In his biography, Chief Peter John speaks frequently of the "Indian Way" in contrast to the "Whiteman Way" (1986). He never states that the white man's way is wrong, simply that it may not be right for an Indian. The elder stresses the need to take what is good from the Indian Way, and that which is good from the Whiteman, blend the two and allow both cultures to grow. Peter John relays the message to his people, and to other Indians and Eskimos, that there is a need not only to preserve Native cultures in books and other documentation, but also for those people belonging to a culture to live it. He is discouraged by the fact that the Whiteman has lost his culture: "The White people got their way to understand...But then you go back three or four hundred years and think about what their culture was. None of them living today understand it. The White people, too. So the old culture is not only lost with the Native people, it's also lost with the White people" (p. 58). He does not want to see the total loss of his culture. Enough has been lost in his eyes. It is time to "make kids understand" (p. 58).

This book can be seen as an extremely relevant tool to be used while developing curriculum for Athabascan communities. Any community developing curriculum should be aware of the cultures represented in its schools. For a long time American education has been criticized because of the limited knowledge that is being transferred to American students. The Western traditional knowledge that is typically examined through textbooks and lessons clashes with many children's own cultural beliefs.

Professional educators know that each child brings with them unique characteristics and abilities. The individual child needs to be honored in a classroom. Their strengths should be enhanced, their interests pursued and their weaknesses given the chance to improve through varied approaches and curriculum. None of this can be effectively done for all of our students until our schools are restructured to eliminate the factory model (pushing kids through a system), and create smaller learning environments. Then we will be closer to accomplishing what we need to do for each individual that comes to our classroom. In this kind of atmosphere, a teacher is more likely to know his/her students' strengths and weaknesses and will be able to effectively teach to each individual's needs.
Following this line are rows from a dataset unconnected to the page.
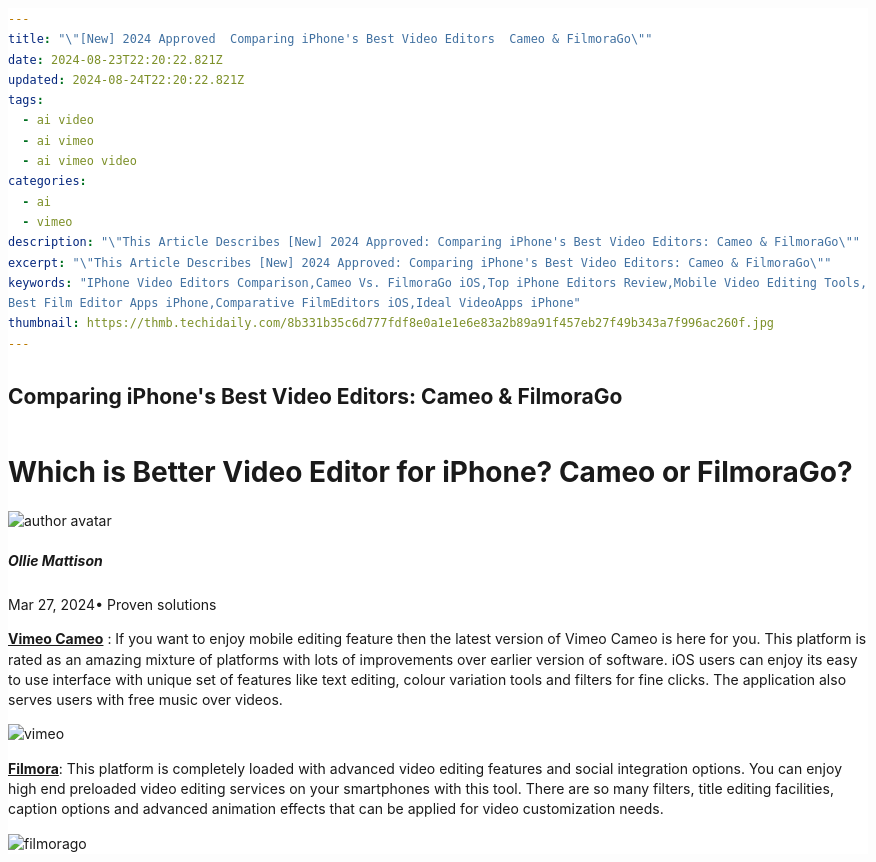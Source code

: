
 ```yaml
---
title: "\"[New] 2024 Approved  Comparing iPhone's Best Video Editors  Cameo & FilmoraGo\""
date: 2024-08-23T22:20:22.821Z
updated: 2024-08-24T22:20:22.821Z
tags:
  - ai video
  - ai vimeo
  - ai vimeo video
categories:
  - ai
  - vimeo
description: "\"This Article Describes [New] 2024 Approved: Comparing iPhone's Best Video Editors: Cameo & FilmoraGo\""
excerpt: "\"This Article Describes [New] 2024 Approved: Comparing iPhone's Best Video Editors: Cameo & FilmoraGo\""
keywords: "IPhone Video Editors Comparison,Cameo Vs. FilmoraGo iOS,Top iPhone Editors Review,Mobile Video Editing Tools,Best Film Editor Apps iPhone,Comparative FilmEditors iOS,Ideal VideoApps iPhone"
thumbnail: https://thmb.techidaily.com/8b331b35c6d777fdf8e0a1e1e6e83a2b89a91f457eb27f49b343a7f996ac260f.jpg
---
```


## Comparing iPhone's Best Video Editors: Cameo & FilmoraGo

# Which is Better Video Editor for iPhone? Cameo or FilmoraGo?

![author avatar](https://images.wondershare.com/filmora/article-images/ollie-mattison.jpg)

##### Ollie Mattison

 Mar 27, 2024• Proven solutions

[**Vimeo Cameo**](https://itunes.apple.com/us/app/cameo-video-editor-and-movie-maker/id988821661?mt=8) : If you want to enjoy mobile editing feature then the latest version of Vimeo Cameo is here for you. This platform is rated as an amazing mixture of platforms with lots of improvements over earlier version of software. iOS users can enjoy its easy to use interface with unique set of features like text editing, colour variation tools and filters for fine clicks. The application also serves users with free music over videos.

![vimeo](https://images.wondershare.com/filmora/article-images/adding-caption-cameo.jpg)

[**Filmora**](https://app.adjust.com/w06dr6m%5F19za1f6): This platform is completely loaded with advanced video editing features and social integration options. You can enjoy high end preloaded video editing services on your smartphones with this tool. There are so many filters, title editing facilities, caption options and advanced animation effects that can be applied for video customization needs.

![filmorago](https://images.wondershare.com/filmora/article-images/filmorago.jpg)
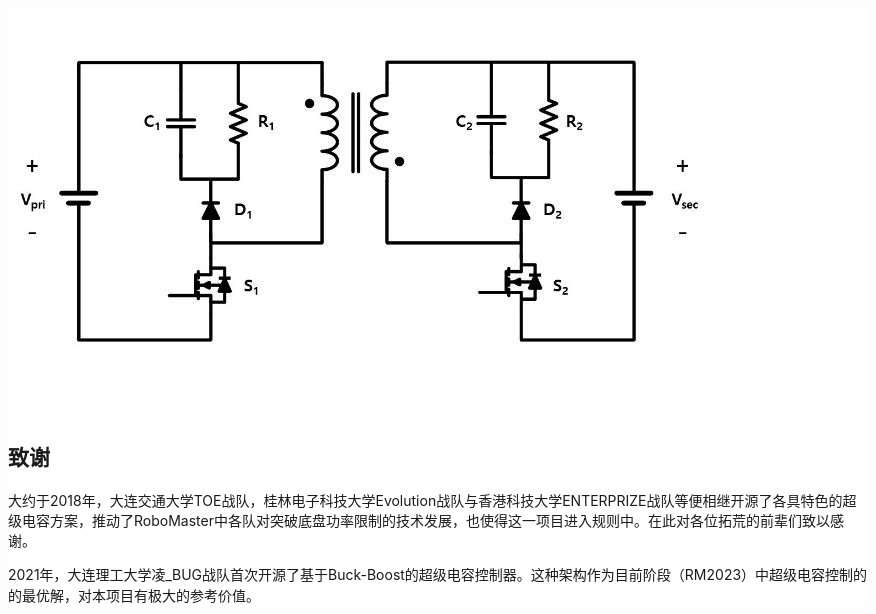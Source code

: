 ![1694549124560](image\Report/1694549124560.png)

## 致谢

大约于2018年，大连交通大学TOE战队，桂林电子科技大学Evolution战队与香港科技大学ENTERPRIZE战队等便相继开源了各具特色的超级电容方案，推动了RoboMaster中各队对突破底盘功率限制的技术发展，也使得这一项目进入规则中。在此对各位拓荒的前辈们致以感谢。

2021年，大连理工大学凌_BUG战队首次开源了基于Buck-Boost的超级电容控制器。这种架构作为目前阶段（RM2023）中超级电容控制的的最优解，对本项目有极大的参考价值。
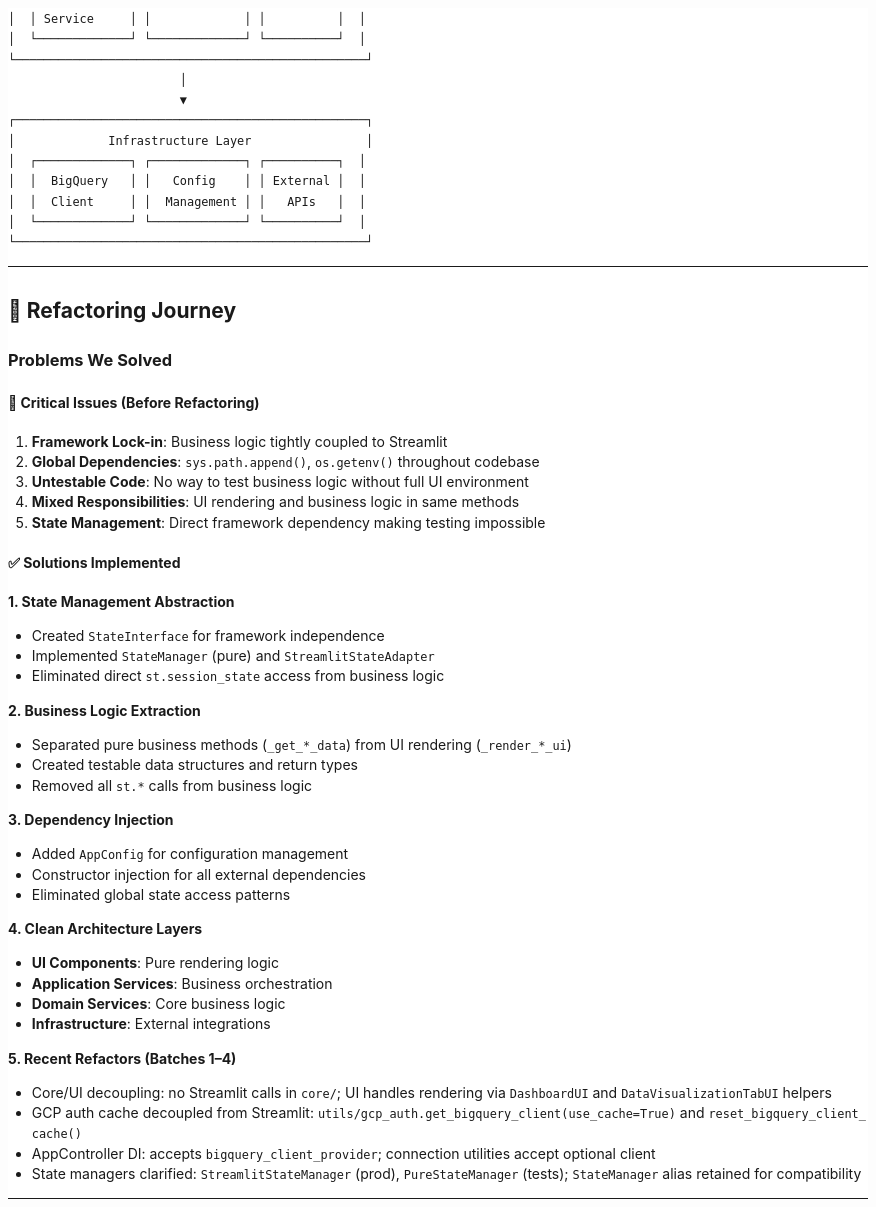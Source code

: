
 ```
│  │ Service     │ │             │ │          │  │
│  └─────────────┘ └─────────────┘ └──────────┘  │
└─────────────────────────────────────────────────┘
                        │
                        ▼
┌─────────────────────────────────────────────────┐
│             Infrastructure Layer                │
│  ┌─────────────┐ ┌─────────────┐ ┌──────────┐  │
│  │  BigQuery   │ │   Config    │ │ External │  │
│  │  Client     │ │  Management │ │   APIs   │  │
│  └─────────────┘ └─────────────┘ └──────────┘  │
└─────────────────────────────────────────────────┘
```

---

## 🔄 Refactoring Journey

### Problems We Solved

#### 🚨 Critical Issues (Before Refactoring)
1. **Framework Lock-in**: Business logic tightly coupled to Streamlit
2. **Global Dependencies**: `sys.path.append()`, `os.getenv()` throughout codebase  
3. **Untestable Code**: No way to test business logic without full UI environment
4. **Mixed Responsibilities**: UI rendering and business logic in same methods
5. **State Management**: Direct framework dependency making testing impossible

#### ✅ Solutions Implemented

**1. State Management Abstraction**
- Created `StateInterface` for framework independence
- Implemented `StateManager` (pure) and `StreamlitStateAdapter`
- Eliminated direct `st.session_state` access from business logic

**2. Business Logic Extraction**
- Separated pure business methods (`_get_*_data`) from UI rendering (`_render_*_ui`)
- Created testable data structures and return types
- Removed all `st.*` calls from business logic

**3. Dependency Injection**
- Added `AppConfig` for configuration management
- Constructor injection for all external dependencies
- Eliminated global state access patterns

**4. Clean Architecture Layers**
- **UI Components**: Pure rendering logic
- **Application Services**: Business orchestration
- **Domain Services**: Core business logic
- **Infrastructure**: External integrations

**5. Recent Refactors (Batches 1–4)**
- Core/UI decoupling: no Streamlit calls in `core/`; UI handles rendering via `DashboardUI` and `DataVisualizationTabUI` helpers
- GCP auth cache decoupled from Streamlit: `utils/gcp_auth.get_bigquery_client(use_cache=True)` and `reset_bigquery_client_cache()`
- AppController DI: accepts `bigquery_client_provider`; connection utilities accept optional client
- State managers clarified: `StreamlitStateManager` (prod), `PureStateManager` (tests); `StateManager` alias retained for compatibility

---
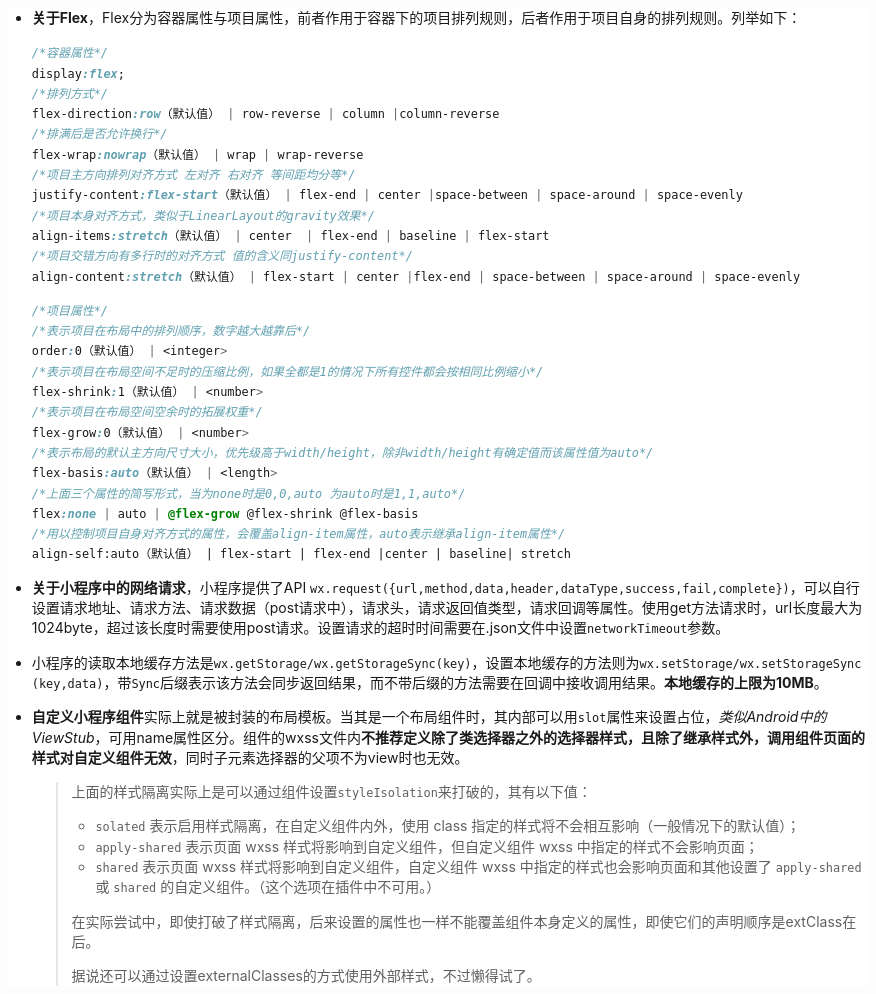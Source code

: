 - **关于Flex**，Flex分为容器属性与项目属性，前者作用于容器下的项目排列规则，后者作用于项目自身的排列规则。列举如下：

  ```css
  /*容器属性*/
  display:flex;
  /*排列方式*/
  flex-direction:row（默认值） | row-reverse | column |column-reverse
  /*排满后是否允许换行*/
  flex-wrap:nowrap（默认值） | wrap | wrap-reverse
  /*项目主方向排列对齐方式 左对齐 右对齐 等间距均分等*/
  justify-content:flex-start（默认值） | flex-end | center |space-between | space-around | space-evenly
  /*项目本身对齐方式，类似于LinearLayout的gravity效果*/
  align-items:stretch（默认值） | center  | flex-end | baseline | flex-start
  /*项目交错方向有多行时的对齐方式 值的含义同justify-content*/
  align-content:stretch（默认值） | flex-start | center |flex-end | space-between | space-around | space-evenly
  ```

  ```css
  /*项目属性*/
  /*表示项目在布局中的排列顺序，数字越大越靠后*/
  order:0（默认值） | <integer>
  /*表示项目在布局空间不足时的压缩比例，如果全都是1的情况下所有控件都会按相同比例缩小*/
  flex-shrink:1（默认值） | <number>
  /*表示项目在布局空间空余时的拓展权重*/
  flex-grow:0（默认值） | <number>
  /*表示布局的默认主方向尺寸大小，优先级高于width/height，除非width/height有确定值而该属性值为auto*/
  flex-basis:auto（默认值） | <length>
  /*上面三个属性的简写形式，当为none时是0,0,auto 为auto时是1,1,auto*/
  flex:none | auto | @flex-grow @flex-shrink @flex-basis
  /*用以控制项目自身对齐方式的属性，会覆盖align-item属性，auto表示继承align-item属性*/
  align-self:auto（默认值） | flex-start | flex-end |center | baseline| stretch
  ```

- **关于小程序中的网络请求**，小程序提供了API `wx.request({url,method,data,header,dataType,success,fail,complete})`，可以自行设置请求地址、请求方法、请求数据（post请求中），请求头，请求返回值类型，请求回调等属性。使用get方法请求时，url长度最大为1024byte，超过该长度时需要使用post请求。设置请求的超时时间需要在.json文件中设置`networkTimeout`参数。

- 小程序的读取本地缓存方法是`wx.getStorage/wx.getStorageSync(key)`，设置本地缓存的方法则为`wx.setStorage/wx.setStorageSync(key,data)`，带`Sync`后缀表示该方法会同步返回结果，而不带后缀的方法需要在回调中接收调用结果。**本地缓存的上限为10MB**。

- **自定义小程序组件**实际上就是被封装的布局模板。当其是一个布局组件时，其内部可以用`slot`属性来设置占位，*类似Android中的ViewStub*，可用name属性区分。组件的wxss文件内**不推荐定义除了类选择器之外的选择器样式，且除了继承样式外，调用组件页面的样式对自定义组件无效**，同时子元素选择器的父项不为view时也无效。

  >上面的样式隔离实际上是可以通过组件设置`styleIsolation`来打破的，其有以下值：
  >
  >- `solated` 表示启用样式隔离，在自定义组件内外，使用 class 指定的样式将不会相互影响（一般情况下的默认值）；
  >- `apply-shared` 表示页面 wxss 样式将影响到自定义组件，但自定义组件 wxss 中指定的样式不会影响页面；
  >- `shared` 表示页面 wxss 样式将影响到自定义组件，自定义组件 wxss 中指定的样式也会影响页面和其他设置了 `apply-shared` 或 `shared` 的自定义组件。（这个选项在插件中不可用。）
  >
  >在实际尝试中，即使打破了样式隔离，后来设置的属性也一样不能覆盖组件本身定义的属性，即使它们的声明顺序是extClass在后。
  >
  >据说还可以通过设置externalClasses的方式使用外部样式，不过懒得试了。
Diane Ravitch, in her article "A Culture in Common," makes a strong case for not teaching to a particular cultural group within our American schools. She believes that the very fact that our nation has become so ethnically diverse is reason enough to support her position. After all, many practitioners are revealing their frustrations as to whose culture they should be teaching to. Ravitch begins her argument by stating that the "priority must be given to teaching about the history and culture of the United States." According to her this "history" includes such things as a Colombian woman celebrating after her naturalization ceremony "by going out for sushi." The history that Ravitch refers to also includes other things, such as "...Coca-Cola, IBM...Oprah...Henry Ford..." The list of our so-called "common culture" goes on and on. Ravitch does not disagree that our students need to be exposed to other cultures so that they will be able to function in a global economy, and that they should be taught all of the basics in order to have the skills needed to work successfully in our nation. She does disagree, however, with the transfer of an individual's culture through the public school system.

History, therefore the "culture" that Ravitch refers to, are events interpreted through the eyes of the dominant Eurocentric leaders. It is all of those "important" people, places, and things that someone else, perhaps, 50 or more years ago, thought was significant. My interpretation of the definition of culture would lead me to believe that anyone not participating in a community may not have some of the "...socially transmitted... behaviors and... beliefs..." that Ravitch lists in her article. The immigrants that have joined our country just in the last decade do not share our history. Black Americans, denied the freedoms that White Americans were born to, do not share all of the same beliefs. People who live in depressed areas of our country may not place as much, if any value on the items that Ravitch claim as our culture. Native Americans certainly understand the value of our land and their freedom, but may not believe in the "American Dream" of the little house and a white picket fence on a paved street.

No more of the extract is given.